Fue la cara del juez lo que le llamó la atención. Carol a veces lo miraba, a veces miraba a su niña, pero la mayoría de las veces miraba directamente a la cámara. El juez salía mirando a la cámara en una sola foto. En el resto, sus ojos estaban fijados en las dos mujeres de su vida, siempre con una mirada de patente adoración. Algunas de las fotografías mostraban a la familia en traje de baño, alrededor de la piscina. Carol lucía totalmente glamurosa, en un biquini negro diseñado para lucir su espléndida figura y con su pelo rubio cayendo sobre sus hombros. Sentada junto a ella estaba Liza, robusta y contenta, y con una cara sorprendentemente parecida a la de su madre.
Y allí estaba Matteo, como jamás podría habérselo imaginado, delgado y atlético en su bañador. A juzgar por la anchura de sus hombros, su estómago plano y sus piernas y brazos musculosos, una persona que no lo conociera lo habría tomado por un actor o un modelo. No por un juez. Por cualquier cosa, menos por un juez.

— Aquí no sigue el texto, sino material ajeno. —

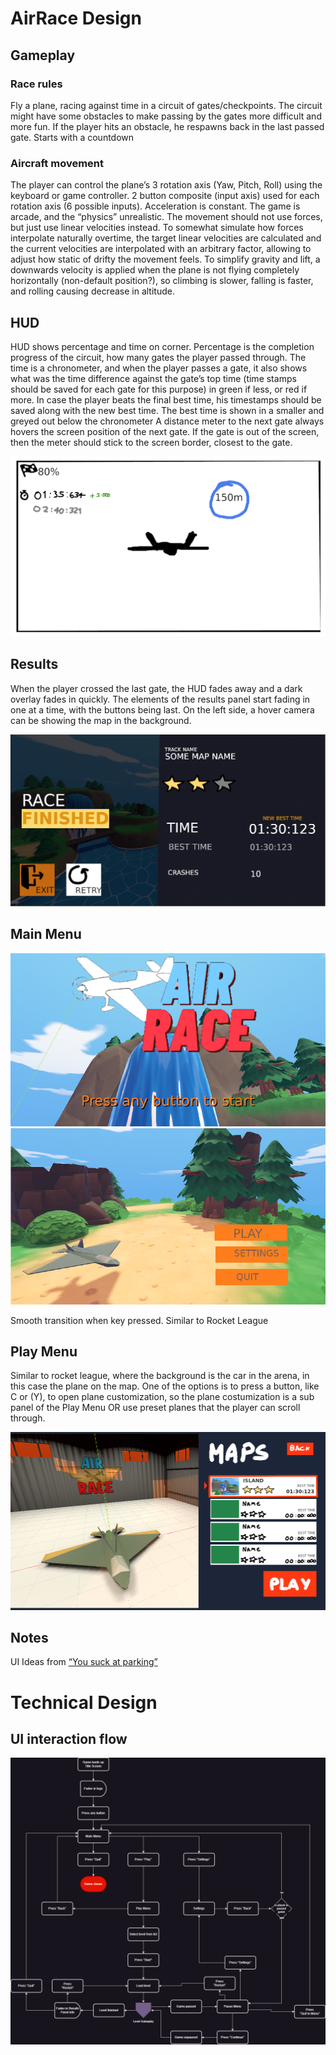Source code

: # AirRace Design

## Gameplay

### Race rules
Fly a plane, racing against time in a circuit of gates/checkpoints.
The circuit might have some obstacles to make passing by the gates more difficult and more fun. If the player hits an obstacle, he respawns back in the last passed gate.
Starts with a countdown

### Aircraft movement
The player can control the plane’s 3 rotation axis (Yaw, Pitch, Roll) using the keyboard or game controller. 2 button composite (input axis) used for each rotation axis (6 possible inputs). Acceleration is constant.
The game is arcade, and the “physics” unrealistic. The movement should not use forces, but just use linear velocities instead. To somewhat simulate how forces interpolate naturally overtime, the target linear velocities are calculated and the current velocities are interpolated with an arbitrary factor, allowing to adjust how static of drifty the movement feels. To simplify gravity and lift, a downwards velocity is applied when the plane is not flying completely horizontally (non-default position?), so climbing is slower, falling is faster, and rolling causing decrease in altitude.

## HUD
HUD shows percentage and time on corner.
Percentage is the completion progress of the circuit, how many gates the player passed through.
The time is a chronometer, and when the player passes a gate, it also shows what was the time difference against the gate’s top time (time stamps should be saved for each gate for this purpose) in green if less, or red if more. In case the player beats the final best time, his timestamps should be saved along with the new best time.
The best time is shown in a smaller and greyed out below the chronometer
A distance meter to the next gate always hovers the screen position of the next gate. If the gate is out of the screen, then the meter should stick to the screen border, closest to the gate.

![hud](./hud_sketch.png)

## Results
When the player crossed the last gate, the HUD fades away and a dark overlay fades in quickly. The elements of the results panel start fading in one at a time, with the buttons being last. On the left side, a hover camera can be showing the map in the background.

![end_game_panel](./results_sketch.png)

## Main Menu

![title_screen](./title_screen_sketch.png)
![main_menu](./main_menu_sketch.png)

Smooth transition when key pressed. Similar to Rocket League

## Play Menu
Similar to rocket league, where the background is the car in the arena, in this case the plane on the map.
One of the options is to press a button, like C or (Y), to open plane customization, so the plane costumization is a sub panel of the Play Menu OR use preset planes that the player can scroll through.

![play_menu](./play_menu_sketch.png)

## Notes
UI Ideas from [“You suck at parking”](https://www.gameuidatabase.com/gameData.php?id=1554)

# Technical Design

## UI interaction flow

![](ui_interaction_flow.drawio.png)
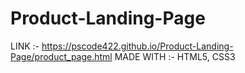 # Product-Landing-Page
LINK :- https://pscode422.github.io/Product-Landing-Page/product_page.html
MADE WITH :- HTML5, CSS3
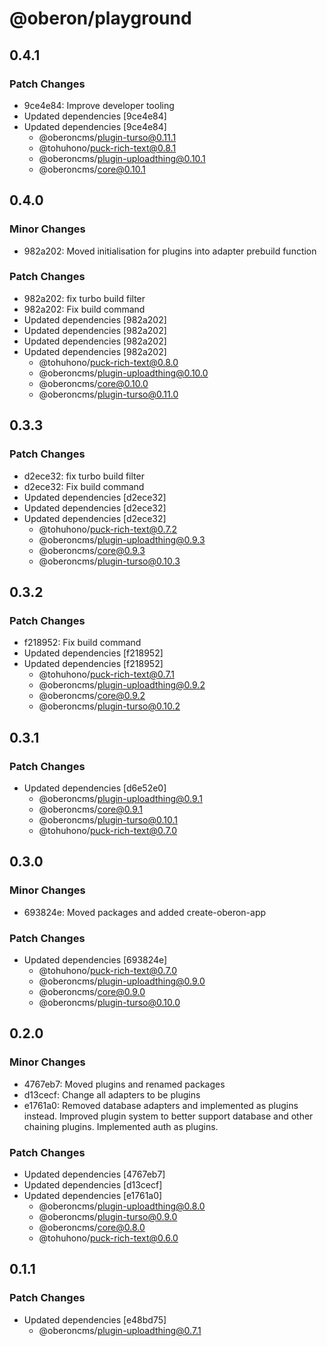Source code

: # @oberon/playground

## 0.4.1

### Patch Changes

- 9ce4e84: Improve developer tooling
- Updated dependencies [9ce4e84]
- Updated dependencies [9ce4e84]
  - @oberoncms/plugin-turso@0.11.1
  - @tohuhono/puck-rich-text@0.8.1
  - @oberoncms/plugin-uploadthing@0.10.1
  - @oberoncms/core@0.10.1

## 0.4.0

### Minor Changes

- 982a202: Moved initialisation for plugins into adapter prebuild function

### Patch Changes

- 982a202: fix turbo build filter
- 982a202: Fix build command
- Updated dependencies [982a202]
- Updated dependencies [982a202]
- Updated dependencies [982a202]
- Updated dependencies [982a202]
  - @tohuhono/puck-rich-text@0.8.0
  - @oberoncms/plugin-uploadthing@0.10.0
  - @oberoncms/core@0.10.0
  - @oberoncms/plugin-turso@0.11.0

## 0.3.3

### Patch Changes

- d2ece32: fix turbo build filter
- d2ece32: Fix build command
- Updated dependencies [d2ece32]
- Updated dependencies [d2ece32]
- Updated dependencies [d2ece32]
  - @tohuhono/puck-rich-text@0.7.2
  - @oberoncms/plugin-uploadthing@0.9.3
  - @oberoncms/core@0.9.3
  - @oberoncms/plugin-turso@0.10.3

## 0.3.2

### Patch Changes

- f218952: Fix build command
- Updated dependencies [f218952]
- Updated dependencies [f218952]
  - @tohuhono/puck-rich-text@0.7.1
  - @oberoncms/plugin-uploadthing@0.9.2
  - @oberoncms/core@0.9.2
  - @oberoncms/plugin-turso@0.10.2

## 0.3.1

### Patch Changes

- Updated dependencies [d6e52e0]
  - @oberoncms/plugin-uploadthing@0.9.1
  - @oberoncms/core@0.9.1
  - @oberoncms/plugin-turso@0.10.1
  - @tohuhono/puck-rich-text@0.7.0

## 0.3.0

### Minor Changes

- 693824e: Moved packages and added create-oberon-app

### Patch Changes

- Updated dependencies [693824e]
  - @tohuhono/puck-rich-text@0.7.0
  - @oberoncms/plugin-uploadthing@0.9.0
  - @oberoncms/core@0.9.0
  - @oberoncms/plugin-turso@0.10.0

## 0.2.0

### Minor Changes

- 4767eb7: Moved plugins and renamed packages
- d13cecf: Change all adapters to be plugins
- e1761a0: Removed database adapters and implemented as plugins instead.
  Improved plugin system to better support database and other chaining plugins.
  Implemented auth as plugins.

### Patch Changes

- Updated dependencies [4767eb7]
- Updated dependencies [d13cecf]
- Updated dependencies [e1761a0]
  - @oberoncms/plugin-uploadthing@0.8.0
  - @oberoncms/plugin-turso@0.9.0
  - @oberoncms/core@0.8.0
  - @tohuhono/puck-rich-text@0.6.0

## 0.1.1

### Patch Changes

- Updated dependencies [e48bd75]
  - @oberoncms/plugin-uploadthing@0.7.1
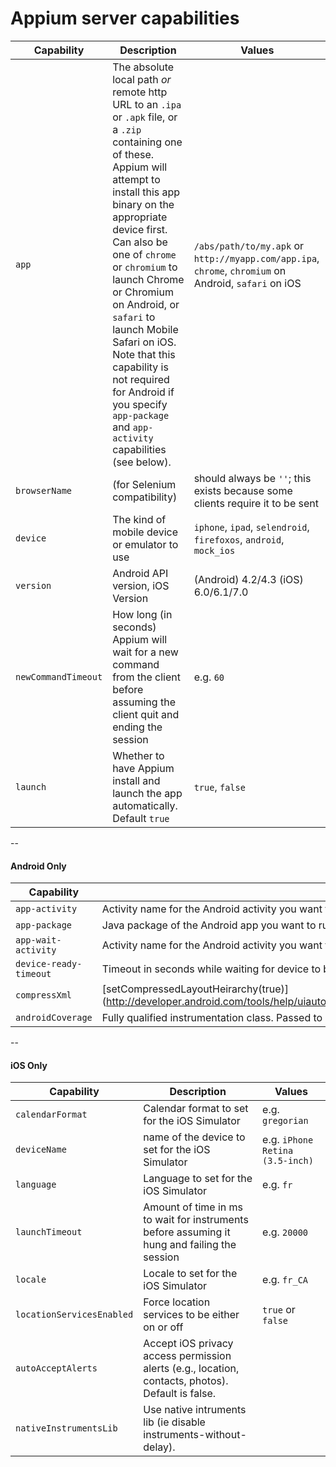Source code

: Appium server capabilities
==========

|Capability|Description|Values|
|----|-----------|-------|
|`app`|The absolute local path _or_ remote http URL to an `.ipa` or `.apk` file, or a `.zip` containing one of these. Appium will attempt to install this app binary on the appropriate device first. Can also be one of `chrome` or `chromium` to launch Chrome or Chromium on Android, or `safari` to launch Mobile Safari on iOS. Note that this capability is not required for Android if you specify `app-package` and `app-activity` capabilities (see below).|`/abs/path/to/my.apk` or `http://myapp.com/app.ipa`, `chrome`, `chromium` on Android, `safari` on iOS|
|`browserName`|(for Selenium compatibility)|should always be `''`; this exists because some clients require it to be sent|
|`device`|The kind of mobile device or emulator to use|`iphone`, `ipad`, `selendroid`, `firefoxos`, `android`, `mock_ios` |
|`version`|Android API version, iOS Version|(Android) 4.2/4.3 (iOS) 6.0/6.1/7.0|
|`newCommandTimeout`|How long (in seconds) Appium will wait for a new command from the client before assuming the client quit and ending the session|e.g. `60`|
|`launch`|Whether to have Appium install and launch the app automatically. Default `true`|`true`, `false`|

--

#### Android Only

|Capability|Description|Values|
|----|-----------|-------|
|`app-activity`| Activity name for the Android activity you want to launch from your package|`MainActivity`, `.Settings`|
|`app-package`| Java package of the Android app you want to run|`com.example.android.myApp`, `com.android.settings`|
|`app-wait-activity`| Activity name for the Android activity you want to wait for|`SplashActivity`|
|`device-ready-timeout`| Timeout in seconds while waiting for device to become ready|`5`|
|`compressXml`| [setCompressedLayoutHeirarchy(true)](http://developer.android.com/tools/help/uiautomator/UiDevice.html#setCompressedLayoutHeirarchy(boolean\))| `true`|
|`androidCoverage`| Fully qualified instrumentation class. Passed to -w in adb shell am instrument -e coverage true -w | `com.my.Pkg/com.my.Pkg.instrumentation.MyInstrumentation`|

--

#### iOS Only

|Capability|Description|Values|
|----|-----------|-------|
|`calendarFormat`| Calendar format to set for the iOS Simulator|e.g. `gregorian`|
|`deviceName`| name of the device to set for the iOS Simulator|e.g. `iPhone Retina (3.5-inch)`|
|`language`| Language to set for the iOS Simulator|e.g. `fr`|
|`launchTimeout`| Amount of time in ms to wait for instruments before assuming it hung and failing the session|e.g. `20000`|
|`locale`| Locale to set for the iOS Simulator|e.g. `fr_CA`|
|`locationServicesEnabled`| Force location services to be either on or off|`true` or `false`|
|`autoAcceptAlerts`| Accept iOS privacy access permission alerts (e.g., location, contacts, photos). Default is false.|
|`nativeInstrumentsLib`| Use native intruments lib (ie disable instruments-without-delay).|
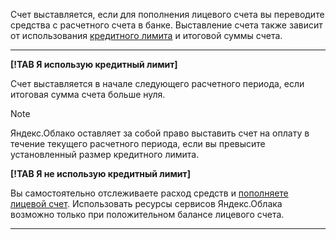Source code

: Счет выставляется, если для пополнения лицевого счета вы переводите средства с расчетного счета в банке. Выставление счета также зависит от использования [кредитного лимита](../concepts/credit-limit.md) и итоговой суммы счета.

  ---  
      
 **[!TAB Я использую кредитный лимит]**
 
 Счет выставляется в начале следующего расчетного периода, если итоговая сумма счета больше нуля.
 
 > [!NOTE]
 >
 > Яндекс.Облако оставляет за собой право выставить счет на оплату в течение текущего расчетного периода, если вы превысите установленный размер кредитного лимита.
 >

        
 **[!TAB Я не использую кредитный лимит]**
 
 Вы самостоятельно отслеживаете расход средств и [пополняете лицевой счет](../operations/pay-the-bill.md). Использовать ресурсы сервисов Яндекс.Облака возможно только при положительном балансе лицевого счета. 
       
  ---   

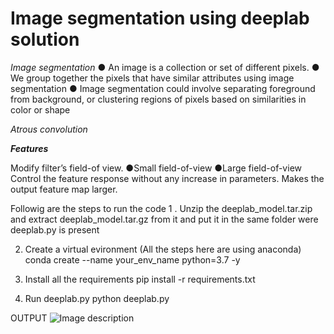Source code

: # Image segmentation using deeplab solution


*Image segmentation*
● An image is a collection or set of different pixels.
● We group together the pixels that have similar attributes using image segmentation
● Image segmentation could involve separating foreground from background, or
clustering regions of pixels based on similarities in color or shape


*Atrous convolution*

***Features***

Modify filter’s field-of view.
  ●Small field-of-view
  ●Large field-of-view 
Control the feature response without any increase in parameters.
Makes the output feature map larger.



Followig are the steps to run the code
1 . Unzip the deeplab_model.tar.zip and extract deeplab_model.tar.gz from it and put it in the same folder were deeplab.py is present

2. Create a virtual evironment (All the steps here are using anaconda)
    conda create --name your_env_name python=3.7 -y
    
3. Install all the requirements 
    pip install -r requirements.txt
    
4. Run deeplab.py
    python deeplab.py
    
    
 OUTPUT 
 ![Image description](https://www.google.co.in/url?sa=i&url=https%3A%2F%2Fwww.pyimagesearch.com%2F2018%2F09%2F03%2Fsemantic-segmentation-with-opencv-and-deep-learning%2F&psig=AOvVaw2ZNRYZ3_2Jq8GZ9SNkwkAt&ust=1590585773459000&source=images&cd=vfe&ved=0CAIQjRxqFwoTCLiqnoLS0ekCFQAAAAAdAAAAABAD)
 





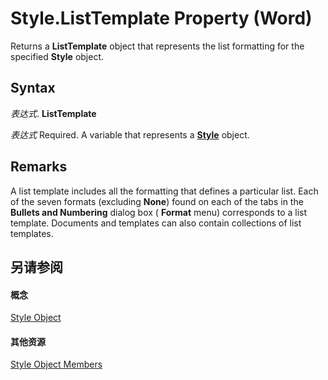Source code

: 
# Style.ListTemplate Property (Word)

Returns a  **ListTemplate** object that represents the list formatting for the specified **Style** object.


## Syntax

 _表达式_. **ListTemplate**

 _表达式_ Required. A variable that represents a **[Style](473f8f41-2cba-769e-c0da-441d9d85b009.md)** object.


## Remarks

A list template includes all the formatting that defines a particular list. Each of the seven formats (excluding  **None**) found on each of the tabs in the  **Bullets and Numbering** dialog box ( **Format** menu) corresponds to a list template. Documents and templates can also contain collections of list templates.


## 另请参阅


#### 概念


[Style Object](473f8f41-2cba-769e-c0da-441d9d85b009.md)
#### 其他资源


[Style Object Members](http://msdn.microsoft.com/library/37c68e72-c745-bc9c-1547-0cf177cbdef4%28Office.15%29.aspx)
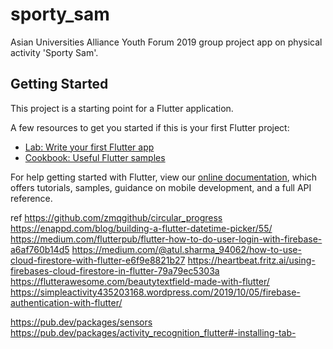 # sporty_sam

Asian Universities Alliance Youth Forum 2019 group project app on physical activity &#x27;Sporty Sam&#x27;.

## Getting Started

This project is a starting point for a Flutter application.

A few resources to get you started if this is your first Flutter project:

- [Lab: Write your first Flutter app](https://flutter.dev/docs/get-started/codelab)
- [Cookbook: Useful Flutter samples](https://flutter.dev/docs/cookbook)

For help getting started with Flutter, view our
[online documentation](https://flutter.dev/docs), which offers tutorials,
samples, guidance on mobile development, and a full API reference.

ref
https://github.com/zmqgithub/circular_progress
https://enappd.com/blog/building-a-flutter-datetime-picker/55/
https://medium.com/flutterpub/flutter-how-to-do-user-login-with-firebase-a6af760b14d5
https://medium.com/@atul.sharma_94062/how-to-use-cloud-firestore-with-flutter-e6f9e8821b27
https://heartbeat.fritz.ai/using-firebases-cloud-firestore-in-flutter-79a79ec5303a
https://flutterawesome.com/beautytextfield-made-with-flutter/
https://simpleactivity435203168.wordpress.com/2019/10/05/firebase-authentication-with-flutter/

https://pub.dev/packages/sensors
https://pub.dev/packages/activity_recognition_flutter#-installing-tab-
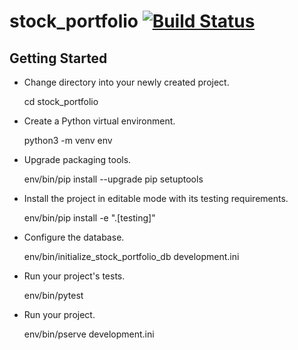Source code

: stock_portfolio [![Build Status](https://travis-ci.org/katcosgrove/stock-portfolio.svg?branch=master)](https://travis-ci.org/katcosgrove/stock-portfolio)
===============
Getting Started
---------------

- Change directory into your newly created project.

    cd stock_portfolio

- Create a Python virtual environment.

    python3 -m venv env

- Upgrade packaging tools.

    env/bin/pip install --upgrade pip setuptools

- Install the project in editable mode with its testing requirements.

    env/bin/pip install -e ".[testing]"

- Configure the database.

    env/bin/initialize_stock_portfolio_db development.ini

- Run your project's tests.

    env/bin/pytest

- Run your project.

    env/bin/pserve development.ini
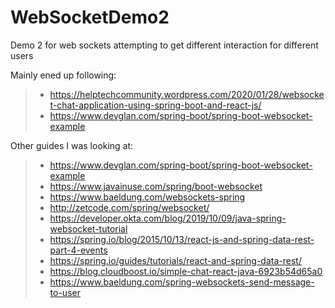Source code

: # WebSocketDemo2
Demo 2 for web sockets attempting to get different interaction for different users

Mainly ened up following:

> - https://helptechcommunity.wordpress.com/2020/01/28/websocket-chat-application-using-spring-boot-and-react-js/
> - https://www.devglan.com/spring-boot/spring-boot-websocket-example

Other guides I was looking at:

> - https://www.devglan.com/spring-boot/spring-boot-websocket-example
> - https://www.javainuse.com/spring/boot-websocket
> - https://www.baeldung.com/websockets-spring
> - http://zetcode.com/spring/websocket/
> - https://developer.okta.com/blog/2019/10/09/java-spring-websocket-tutorial
> - https://spring.io/blog/2015/10/13/react-js-and-spring-data-rest-part-4-events
> - https://spring.io/guides/tutorials/react-and-spring-data-rest/
> - https://blog.cloudboost.io/simple-chat-react-java-6923b54d65a0
> - https://www.baeldung.com/spring-websockets-send-message-to-user


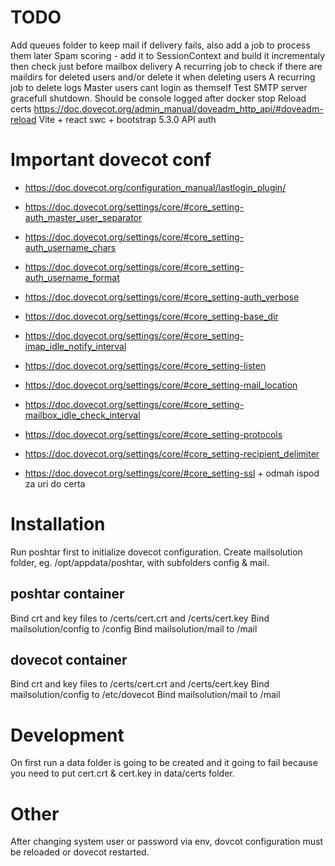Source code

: # TODO

Add queues folder to keep mail if delivery fails, also add a job to process them later
Spam scoring - add it to SessionContext and build it incrementaly then check just before mailbox delivery
A recurring job to check if there are maildirs for deleted users and/or delete it when deleting users
A recurring job to delete logs
Master users cant login as themself
Test SMTP server gracefull shutdown. Should be console logged after docker stop
Reload certs https://doc.dovecot.org/admin_manual/doveadm_http_api/#doveadm-reload
Vite + react swc + bootstrap 5.3.0
API auth

# Important dovecot conf

- https://doc.dovecot.org/configuration_manual/lastlogin_plugin/

- https://doc.dovecot.org/settings/core/#core_setting-auth_master_user_separator
- https://doc.dovecot.org/settings/core/#core_setting-auth_username_chars
- https://doc.dovecot.org/settings/core/#core_setting-auth_username_format
- https://doc.dovecot.org/settings/core/#core_setting-auth_verbose
- https://doc.dovecot.org/settings/core/#core_setting-base_dir
- https://doc.dovecot.org/settings/core/#core_setting-imap_idle_notify_interval
- https://doc.dovecot.org/settings/core/#core_setting-listen
- https://doc.dovecot.org/settings/core/#core_setting-mail_location
- https://doc.dovecot.org/settings/core/#core_setting-mailbox_idle_check_interval
- https://doc.dovecot.org/settings/core/#core_setting-protocols
- https://doc.dovecot.org/settings/core/#core_setting-recipient_delimiter
- https://doc.dovecot.org/settings/core/#core_setting-ssl + odmah ispod za uri do certa

# Installation

Run poshtar first to initialize dovecot configuration.
Create mailsolution folder, eg. /opt/appdata/poshtar, with subfolders config & mail.

## poshtar container

Bind crt and key files to /certs/cert.crt and /certs/cert.key
Bind mailsolution/config to /config
Bind mailsolution/mail to /mail

## dovecot container

Bind crt and key files to /certs/cert.crt and /certs/cert.key
Bind mailsolution/config to /etc/dovecot
Bind mailsolution/mail to /mail

# Development

On first run a data folder is going to be created and it going to fail because you need to put cert.crt & cert.key in data/certs folder.

# Other

After changing system user or password via env, dovcot configuration must be reloaded or dovecot restarted.
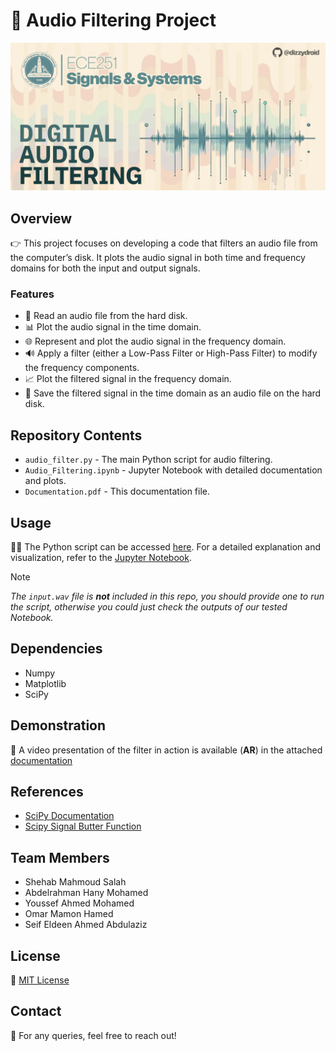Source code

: # 🎵 Audio Filtering Project

<div id="header" align="left">
 <img src="img.png">
</div>

## Overview
👉 This project focuses on developing a code that filters an audio file from the computer’s disk. It plots the audio signal in both time and frequency domains for both the input and output signals.

### Features
- 📁 Read an audio file from the hard disk.
- 📊 Plot the audio signal in the time domain.
- 🌐 Represent and plot the audio signal in the frequency domain.
- 🔊 Apply a filter (either a Low-Pass Filter or High-Pass Filter) to modify the frequency components.
- 📈 Plot the filtered signal in the frequency domain.
- 💾 Save the filtered signal in the time domain as an audio file on the hard disk.

## Repository Contents
- `audio_filter.py` - The main Python script for audio filtering.
- `Audio_Filtering.ipynb` - Jupyter Notebook with detailed documentation and plots.
- `Documentation.pdf` - This documentation file.

## Usage
👩‍💻 The Python script can be accessed [here](audio_filter.py). For a detailed explanation and visualization, refer to the [Jupyter Notebook](Audio_Filtering.ipynb).
> [!NOTE]
<i>The `input.wav` file is <b>not</b> included in this repo, you should provide one to run the script, otherwise you could just check the outputs of our tested Notebook.</i>

## Dependencies
- Numpy
- Matplotlib
- SciPy

## Demonstration
🎥 A video presentation of the filter in action is available (<b>AR</b>) in the attached [documentation](Documentation.pdf)

## References
- [SciPy Documentation](https://docs.scipy.org/)
- [Scipy Signal Butter Function](https://docs.scipy.org/doc/scipy/reference/generated/scipy.signal.butter.html)

## Team Members
- Shehab Mahmoud Salah
- Abdelrahman Hany Mohamed
- Youssef Ahmed Mohamed
- Omar Mamon Hamed
- Seif Eldeen Ahmed Abdulaziz

## License
📜 [MIT License](LICENSE)

## Contact
💬 For any queries, feel free to reach out!
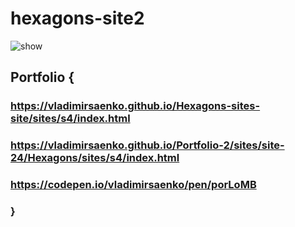 # hexagons-site2

![show](https://user-images.githubusercontent.com/56477695/141658026-f6c1ed70-e824-4176-9b9e-6f75c36acf00.png)
 
## Portfolio {

### https://vladimirsaenko.github.io/Hexagons-sites-site/sites/s4/index.html

### https://vladimirsaenko.github.io/Portfolio-2/sites/site-24/Hexagons/sites/s4/index.html

### https://codepen.io/vladimirsaenko/pen/porLoMB

### }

Era un hombre de aspecto sano que disfrutaba la vida y deseaba saborearla al máximo.
La fotografía que realmente la paralizó fue una en la que aparecían Liza y su padre, mirándose a los ojos, los dos completa y adorablemente felices, y totalmente ajenos al resto del mundo.
Por el aspecto de Liza, la fotografía debía de haber sido tomada el verano anterior, aunque Matteo parecía años más joven. Su sonrisa era la de un hombre completamente distinto; uno todavía joven y rebosante de esperanza y de felicidad. Apenas tenía nada en común con el hombre que Holly había conocido.
Holly sintió que empezaba a comprenderlo. Su querida esposa había muerto y lo había dejado sumido en la desesperación. Le resultaría difícil confiar en alguien, y el exagerado monumento del jardín era su único modo de mostrar sus sentimientos.
Incluso, de algún modo, había perdido a Liza, como si su corazón se hubiera congelado demasiado para poder responder a las necesidades de su pequeña. Podrían haberse consolado el uno al otro, pero él se limitó a encargarle a una extraña que ayudara a su hija. No era un hombre que pudiera gustarle a la gente con facilidad, pero ella descubrió que, misteriosamente, su corazón suspiraba por él.